▶ **Data**
━━━

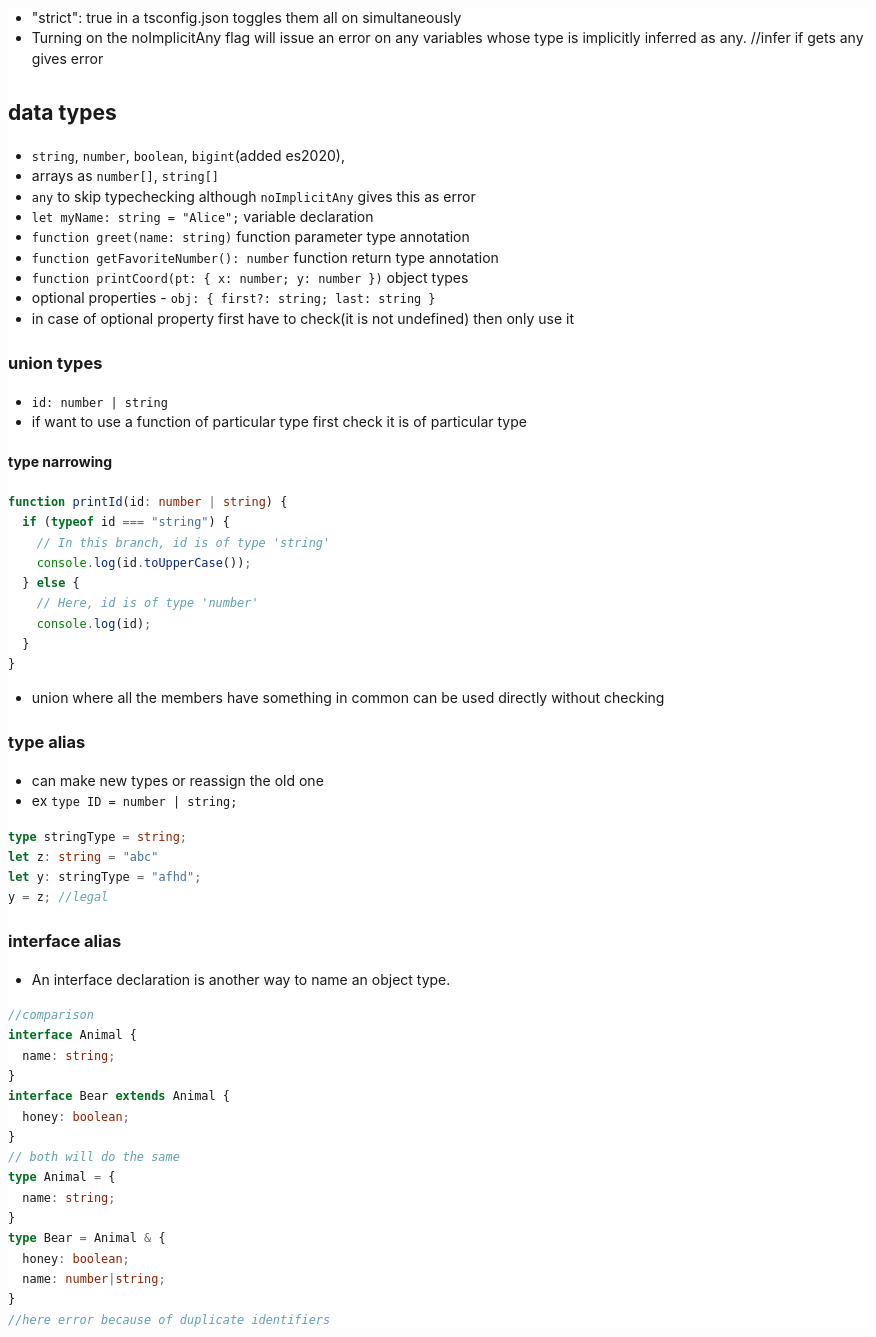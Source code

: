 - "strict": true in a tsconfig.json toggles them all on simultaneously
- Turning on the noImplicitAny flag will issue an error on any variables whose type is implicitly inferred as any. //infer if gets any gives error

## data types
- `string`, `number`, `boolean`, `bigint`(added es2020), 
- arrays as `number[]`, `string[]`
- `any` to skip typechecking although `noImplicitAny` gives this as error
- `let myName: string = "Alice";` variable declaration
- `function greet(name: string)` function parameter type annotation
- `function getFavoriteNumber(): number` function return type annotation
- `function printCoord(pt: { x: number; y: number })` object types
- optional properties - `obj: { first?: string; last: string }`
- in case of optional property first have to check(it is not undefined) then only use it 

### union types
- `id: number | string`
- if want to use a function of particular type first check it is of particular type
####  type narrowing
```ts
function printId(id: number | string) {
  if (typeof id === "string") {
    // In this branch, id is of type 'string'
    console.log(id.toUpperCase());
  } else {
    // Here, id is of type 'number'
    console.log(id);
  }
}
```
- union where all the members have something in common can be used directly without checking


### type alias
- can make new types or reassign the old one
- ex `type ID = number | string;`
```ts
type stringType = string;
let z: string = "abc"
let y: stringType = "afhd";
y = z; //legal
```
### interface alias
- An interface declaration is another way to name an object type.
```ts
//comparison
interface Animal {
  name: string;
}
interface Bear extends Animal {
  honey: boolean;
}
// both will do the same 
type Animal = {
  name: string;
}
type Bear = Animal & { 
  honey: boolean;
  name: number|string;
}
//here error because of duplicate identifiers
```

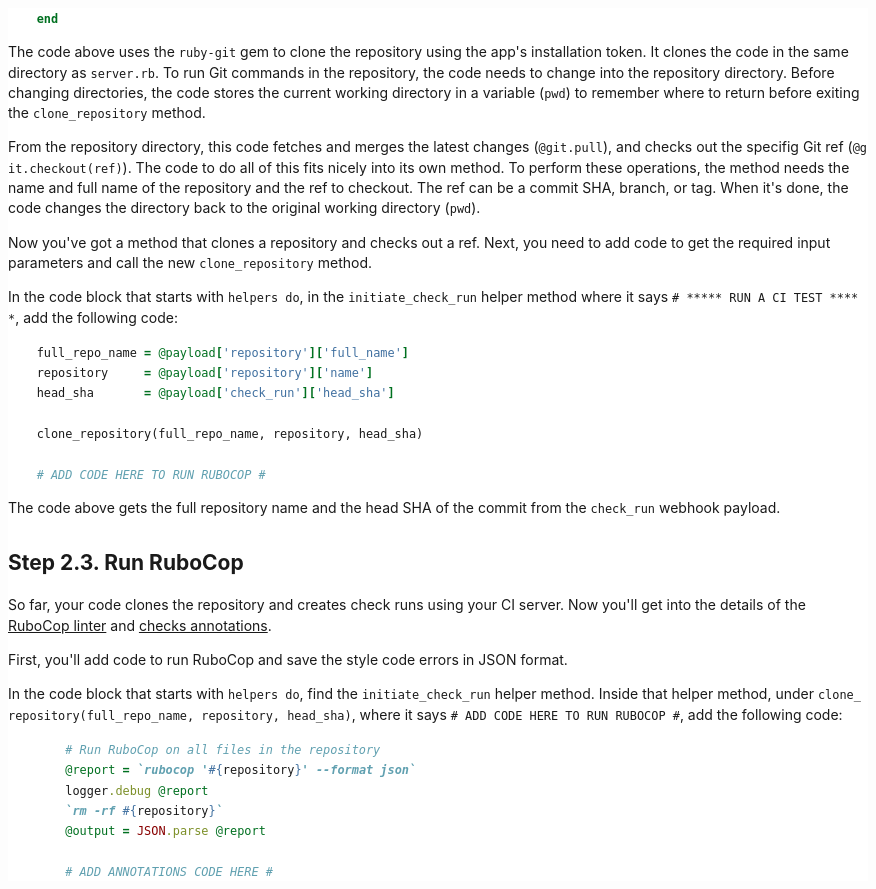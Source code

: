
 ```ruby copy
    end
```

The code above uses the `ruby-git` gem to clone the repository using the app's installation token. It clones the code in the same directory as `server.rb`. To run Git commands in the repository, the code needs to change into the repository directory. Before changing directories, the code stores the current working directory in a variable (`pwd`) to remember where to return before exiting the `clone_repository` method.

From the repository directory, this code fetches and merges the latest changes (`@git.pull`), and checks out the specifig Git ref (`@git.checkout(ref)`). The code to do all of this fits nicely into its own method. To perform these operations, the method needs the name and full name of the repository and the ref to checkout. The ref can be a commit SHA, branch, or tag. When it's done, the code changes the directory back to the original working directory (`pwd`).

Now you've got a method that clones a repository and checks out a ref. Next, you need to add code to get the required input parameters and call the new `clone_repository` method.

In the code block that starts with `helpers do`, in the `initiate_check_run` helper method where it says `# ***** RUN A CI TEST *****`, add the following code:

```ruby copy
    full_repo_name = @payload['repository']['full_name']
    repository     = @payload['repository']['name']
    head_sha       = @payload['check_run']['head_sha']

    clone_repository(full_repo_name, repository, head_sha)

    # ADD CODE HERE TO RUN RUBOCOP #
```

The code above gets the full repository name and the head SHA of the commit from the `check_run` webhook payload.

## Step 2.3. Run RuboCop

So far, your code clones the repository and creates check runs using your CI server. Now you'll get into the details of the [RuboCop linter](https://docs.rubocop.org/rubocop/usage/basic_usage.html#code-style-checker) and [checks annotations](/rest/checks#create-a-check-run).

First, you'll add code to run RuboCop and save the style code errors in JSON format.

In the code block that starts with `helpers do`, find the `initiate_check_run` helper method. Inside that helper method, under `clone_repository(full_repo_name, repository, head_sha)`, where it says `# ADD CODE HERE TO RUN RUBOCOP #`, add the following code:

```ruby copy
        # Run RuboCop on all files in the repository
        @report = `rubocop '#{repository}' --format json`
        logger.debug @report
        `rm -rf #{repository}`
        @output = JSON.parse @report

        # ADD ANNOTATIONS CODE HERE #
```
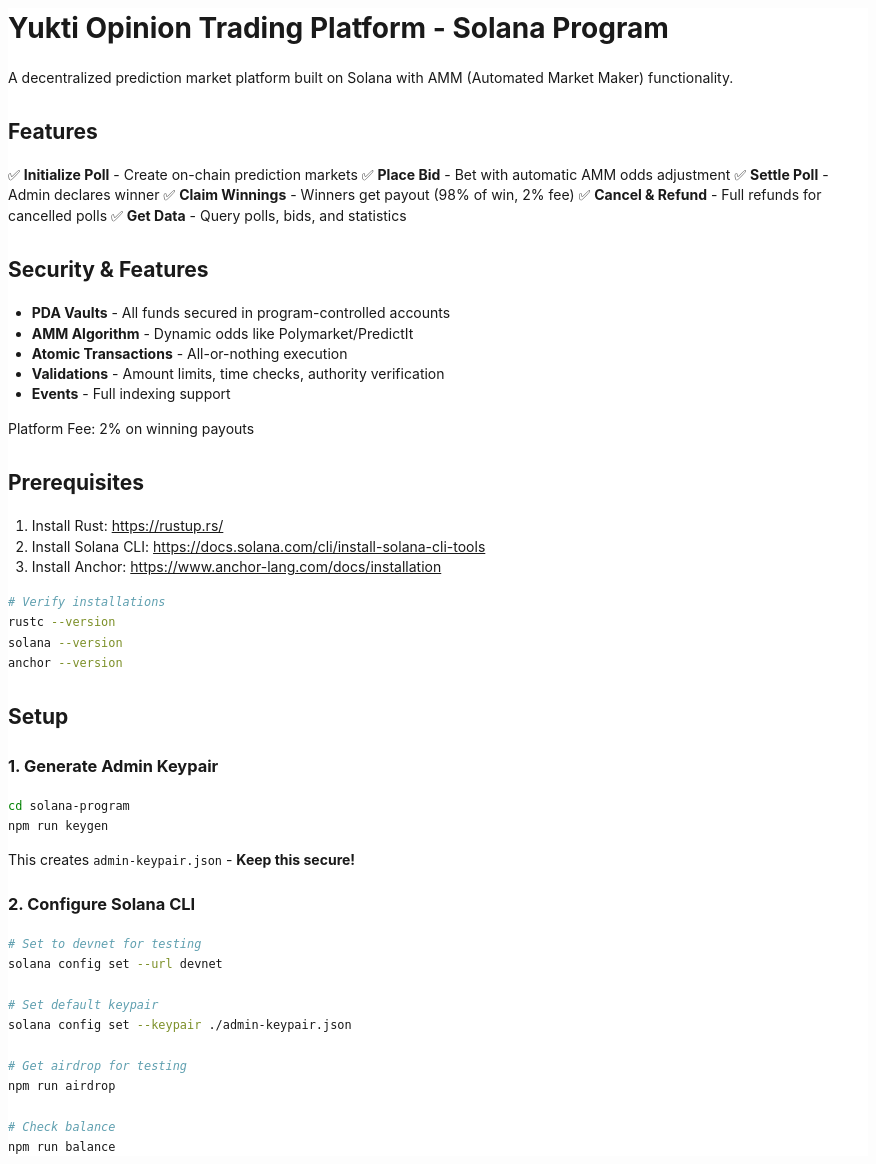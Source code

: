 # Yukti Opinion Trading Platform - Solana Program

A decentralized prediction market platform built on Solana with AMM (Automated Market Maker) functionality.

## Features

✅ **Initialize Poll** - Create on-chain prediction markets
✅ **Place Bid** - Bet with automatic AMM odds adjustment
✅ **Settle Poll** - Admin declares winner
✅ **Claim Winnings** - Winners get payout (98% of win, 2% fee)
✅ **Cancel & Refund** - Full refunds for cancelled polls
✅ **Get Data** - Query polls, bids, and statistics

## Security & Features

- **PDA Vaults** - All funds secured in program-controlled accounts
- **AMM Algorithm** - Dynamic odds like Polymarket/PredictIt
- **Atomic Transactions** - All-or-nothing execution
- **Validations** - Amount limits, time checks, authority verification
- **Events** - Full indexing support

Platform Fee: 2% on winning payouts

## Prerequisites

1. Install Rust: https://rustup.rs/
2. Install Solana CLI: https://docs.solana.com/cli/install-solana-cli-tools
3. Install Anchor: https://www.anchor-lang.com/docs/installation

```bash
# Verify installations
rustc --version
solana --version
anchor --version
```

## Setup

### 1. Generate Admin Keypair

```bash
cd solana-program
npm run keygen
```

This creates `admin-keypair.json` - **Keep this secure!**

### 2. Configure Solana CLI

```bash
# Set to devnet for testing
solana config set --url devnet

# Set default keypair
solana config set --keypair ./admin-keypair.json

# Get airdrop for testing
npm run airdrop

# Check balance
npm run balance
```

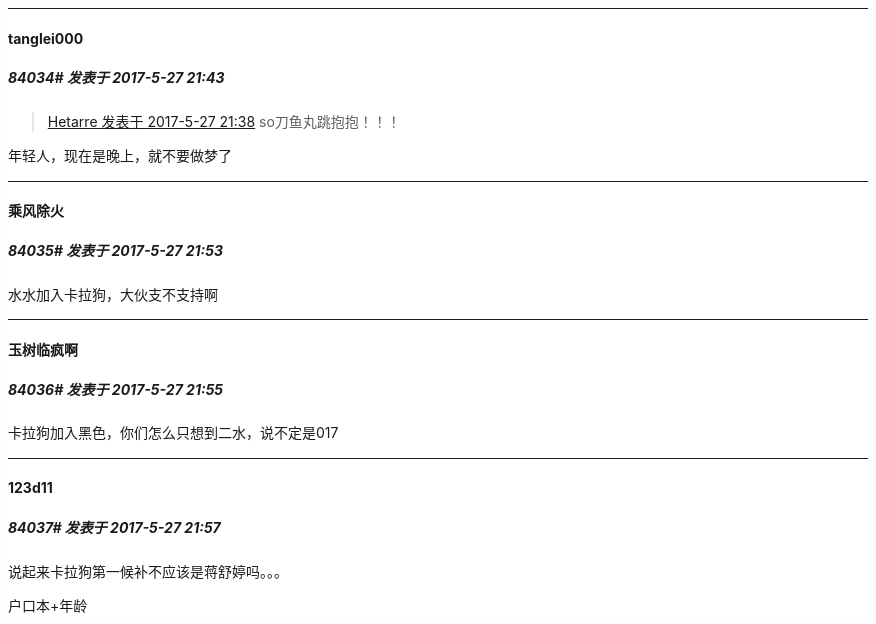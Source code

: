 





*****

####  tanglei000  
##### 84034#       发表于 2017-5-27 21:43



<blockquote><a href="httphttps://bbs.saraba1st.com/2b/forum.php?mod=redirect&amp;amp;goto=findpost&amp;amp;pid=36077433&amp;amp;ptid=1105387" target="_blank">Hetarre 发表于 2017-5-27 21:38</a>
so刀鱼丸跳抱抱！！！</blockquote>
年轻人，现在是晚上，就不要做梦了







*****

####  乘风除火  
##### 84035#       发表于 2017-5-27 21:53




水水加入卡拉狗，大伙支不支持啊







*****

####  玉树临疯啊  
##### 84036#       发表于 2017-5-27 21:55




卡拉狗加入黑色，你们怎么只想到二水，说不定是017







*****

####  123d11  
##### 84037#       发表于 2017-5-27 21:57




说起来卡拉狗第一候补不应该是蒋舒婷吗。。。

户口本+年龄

━━━

▶ **What to produce**
Show every line of the records above that contains the word "polls".

▶ **Answer to this task**
✅ **Cancel & Refund** - Full refunds for cancelled polls
✅ **Get Data** - Query polls, bids, and statistics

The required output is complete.